Can Recycling/Leasing Car Batteries Finally Be Game-Changing For EVs? - Page 2
According to TrueCar.com, 2011 saw the highest percentage of American car leases in at least 15 years (nearly 24%). So with such a strong number of Americans interested in lease programs, is the EV battery lease market appealing today as well? Despite the weak economy and many people looking to save money and thus lease versus buy, residual value calculations are more complex for EVs than they are for traditional autos because there are still uncertainties related to the life of the lithium batteries and how different driving habits can influence each battery’s longevity. Volt marketing manager John Hughes notes that every deal “will be a little different,” and “depends on the equipment and how the deal is written.” So if the equipment (the battery) was taken out of the equation through a structured lease or subscription service for the battery, residual values for EVs would be easier to calculate. That means leasing batteries could theoretically work.

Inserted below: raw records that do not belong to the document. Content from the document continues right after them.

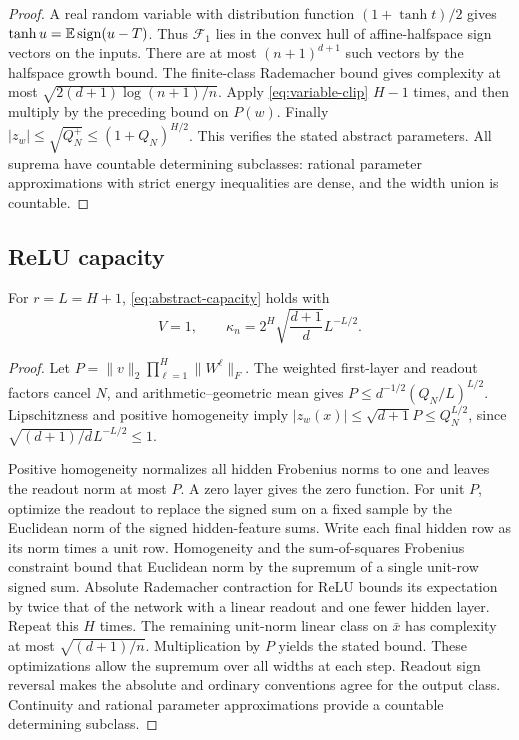 \begin{proof}
A real random variable with distribution function $(1+\tanh t)/2$ gives
$\tanh u=\mathbb E\operatorname{sign}(u-T)$. Thus $\mathcal F_1$ lies in the convex hull of affine-halfspace sign vectors on the inputs. There are at most $(n+1)^{d+1}$ such vectors by the halfspace growth bound. The finite-class Rademacher bound gives complexity at most
$\sqrt{2(d+1)\log(n+1)/n}$. Apply \eqref{eq:variable-clip} $H-1$ times, and then multiply by the preceding bound on $P(w)$.
Finally $|z_w|\le\sqrt{Q_N^+}\le(1+Q_N)^{H/2}$. This verifies the stated abstract parameters. All suprema have countable determining subclasses: rational parameter approximations with strict energy inequalities are dense, and the width union is countable.
\end{proof}

\subsection{ReLU capacity}
\begin{lemma}
\label{lem:relu-capacity}
For $r=L=H+1$, \eqref{eq:abstract-capacity} holds with
\begin{equation}
 V=1,\qquad \kappa_n=2^H\sqrt{\frac{d+1}{d}}L^{-L/2}.
 \label{eq:relu-capacity-constant}
\end{equation}
\end{lemma}
\begin{proof}
Let $P=\|v\|_2\prod_{\ell=1}^H\|W^\ell\|_F$. The weighted first-layer and readout factors cancel $N$, and arithmetic--geometric mean gives
$P\le d^{-1/2}(Q_N/L)^{L/2}$. Lipschitzness and positive homogeneity imply
$|z_w(x)|\le\sqrt{d+1}P\le Q_N^{L/2}$, since
$\sqrt{(d+1)/d}L^{-L/2}\le1$.

Positive homogeneity normalizes all hidden Frobenius norms to one and leaves the readout norm at most $P$. A zero layer gives the zero function. For unit $P$, optimize the readout to replace the signed sum on a fixed sample by the Euclidean norm of the signed hidden-feature sums. Write each final hidden row as its norm times a unit row. Homogeneity and the sum-of-squares Frobenius constraint bound that Euclidean norm by the supremum of a single unit-row signed sum. Absolute Rademacher contraction for ReLU bounds its expectation by twice that of the network with a linear readout and one fewer hidden layer. Repeat this $H$ times. The remaining unit-norm linear class on $\bar x$ has complexity at most $\sqrt{(d+1)/n}$. Multiplication by $P$ yields the stated bound. These optimizations allow the supremum over all widths at each step. Readout sign reversal makes the absolute and ordinary conventions agree for the output class. Continuity and rational parameter approximations provide a countable determining subclass.
\end{proof}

So where do we go from here? Tesla has forged an alliance with Umicore to recover lithium-ion and secondary raw materials from batteries. Tesla has also forged an alliance with Kinsbursky Brothers, Inc. (KBI)/Toxco to recycle up to 60% of the Tesla battery system for use in new batteries. Nissan, has put in place key relationships with Sumitomo and Renault to sell cars but lease the battery. Moving to a leased battery model in the US may help boost sales of EVs (Nissan has stated it expects to sell 50,000 second hand batteries per year in Japan alone). This further validates this type of idea has traction.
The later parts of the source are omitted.